------ SUPPLIED MATERIAL

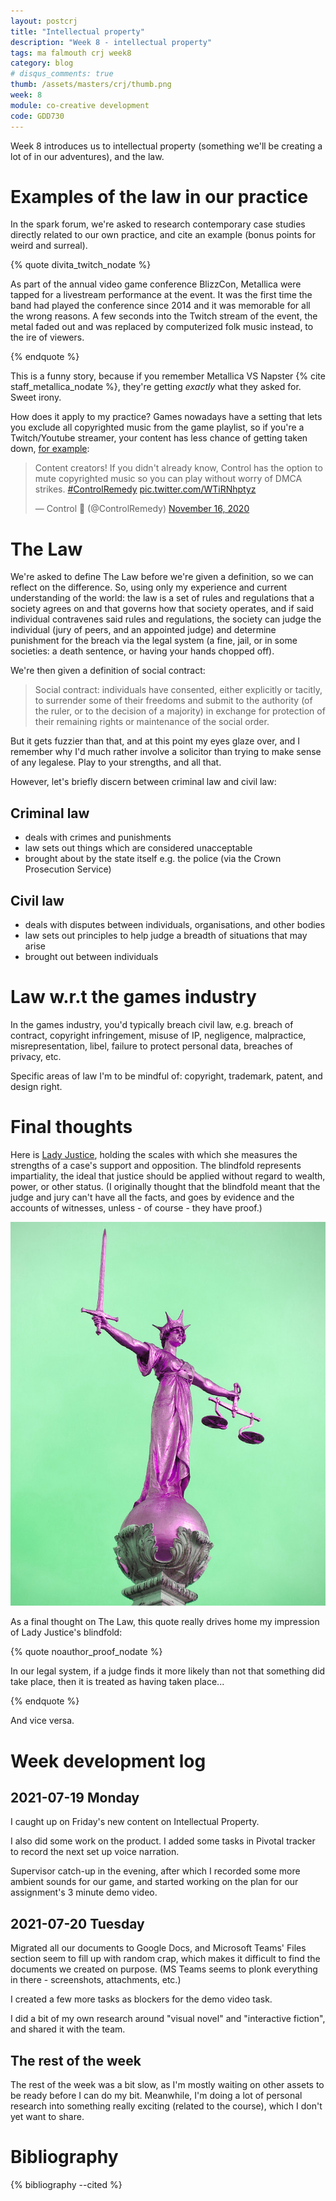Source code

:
 ```yaml
---
layout: postcrj
title: "Intellectual property"
description: "Week 8 - intellectual property"
tags: ma falmouth crj week8 
category: blog
# disqus_comments: true
thumb: /assets/masters/crj/thumb.png
week: 8
module: co-creative development
code: GDD730
---
```


Week 8 introduces us to intellectual property (something we'll be creating a lot of in our adventures), and the law.

# Examples of the law in our practice

In the spark forum, we're asked to research contemporary case studies directly related to our own practice, and cite an example (bonus points for weird and surreal).

{% quote divita_twitch_nodate %}

As part of the annual video game conference BlizzCon, Metallica were tapped for a livestream performance at the event. It was the first time the band had played the conference since 2014 and it was memorable for all the wrong reasons. A few seconds into the Twitch stream of the event, <span class="highlight">the metal faded out and was replaced by computerized folk music instead</span>, to the ire of viewers.

{% endquote %}

This is a funny story, because if you remember Metallica VS Napster {% cite staff_metallica_nodate %}, they're getting *exactly* what they asked for. Sweet irony.

How does it apply to my practice? Games nowadays have a setting that lets you exclude all copyrighted music from the game playlist, so if you're a Twitch/Youtube streamer, your content has less chance of getting taken down, [for example](https://twitter.com/ControlRemedy/status/1328381448387239939):

<blockquote class="twitter-tweet"><p lang="en" dir="ltr">Content creators! If you didn&#39;t already know, Control has the option to mute copyrighted music so you can play without worry of DMCA strikes. <a href="https://twitter.com/hashtag/ControlRemedy?src=hash&amp;ref_src=twsrc%5Etfw">#ControlRemedy</a> <a href="https://t.co/WTiRNhptyz">pic.twitter.com/WTiRNhptyz</a></p>&mdash; Control 🔻 (@ControlRemedy) <a href="https://twitter.com/ControlRemedy/status/1328381448387239939?ref_src=twsrc%5Etfw">November 16, 2020</a></blockquote> <script async src="https://platform.twitter.com/widgets.js" charset="utf-8"></script>


# The Law

We're asked to define The Law before we're given a definition, so we can reflect on the difference. So, using only my experience and current understanding of the world: the law is a set of rules and regulations that a society agrees on and that governs how that society operates, and if said individual contravenes said rules and regulations, the society can judge the individual (jury of peers, and an appointed judge) and determine punishment for the breach via the legal system (a fine, jail, or in some societies: a death sentence, or having your hands chopped off).

We're then given a definition of social contract:

> Social contract: individuals have consented, either explicitly or tacitly, to surrender some of their freedoms and submit to the authority (of the ruler, or to the decision of a majority) in exchange for protection of their remaining rights or maintenance of the social order.

But it gets fuzzier than that, and at this point my eyes glaze over, and I remember why I'd much rather involve a solicitor than trying to make sense of any legalese. Play to your strengths, and all that.

However, let's briefly discern between criminal law and civil law:

## Criminal law

- deals with crimes and punishments
- law sets out things which are considered unacceptable
- brought about by the state itself e.g. the police (via the Crown Prosecution Service)

## Civil law

- deals with disputes between individuals, organisations, and other bodies
- law sets out principles to help judge a breadth of situations that may arise
- brought out between individuals

# Law w.r.t the games industry

In the games industry, you'd typically breach civil law, e.g. breach of contract, copyright infringement, misuse of IP, negligence, malpractice, misrepresentation, libel, failure to protect personal data, breaches of privacy, etc.

Specific areas of law I'm to be mindful of: copyright, trademark, patent, and design right.

# Final thoughts

Here is [Lady Justice](https://en.wikipedia.org/wiki/Lady_Justice), holding the scales with which she measures the strengths of a case's support and opposition. The blindfold represents impartiality, the ideal that justice should be applied without regard to wealth, power, or other status. (I originally thought that the blindfold meant that the judge and jury can't have all the facts, and goes by evidence and the accounts of witnesses, unless - of course - they have proof.)

![Lady Justice, at the top of the Old Bailey](/assets/posts/2021-07-19-week-8--intellectual-property/lady-justice.jpg)

As a final thought on The Law, this quote really drives home my impression of Lady Justice's blindfold:

{% quote noauthor_proof_nodate %}

In our legal system, if a judge finds it <span class="highlight">more likely than not</span> that something did take place, then it is treated as having taken place...

{% endquote %}

And vice versa.

# Week development log

## 2021-07-19 Monday

I caught up on Friday's new content on Intellectual Property.

I also did some work on the product. I added some tasks in Pivotal tracker to record the next set up voice narration.

Supervisor catch-up in the evening, after which I recorded some more ambient sounds for our game, and started working on the plan for our assignment's 3 minute demo video.

## 2021-07-20 Tuesday

Migrated all our documents to Google Docs, and Microsoft Teams' Files section seem to fill up with random crap, which makes it difficult to find the documents we created on purpose. (MS Teams seems to plonk everything in there - screenshots, attachments, etc.)

I created a few more tasks as blockers for the demo video task.

I did a bit of my own research around "visual novel" and "interactive fiction", and shared it with the team.

## The rest of the week

The rest of the week was a bit slow, as I'm mostly waiting on other assets to be ready before I can do my bit. Meanwhile, I'm doing a lot of personal research into something really exciting (related to the course), which I don't yet want to share.


# Bibliography

{% bibliography --cited %}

------------

All lines that contain the word "demo" must be copied from the records above.

Supervisor catch-up in the evening, after which I recorded some more ambient sounds for our game, and started working on the plan for our assignment's 3 minute demo video.
I created a few more tasks as blockers for the demo video task.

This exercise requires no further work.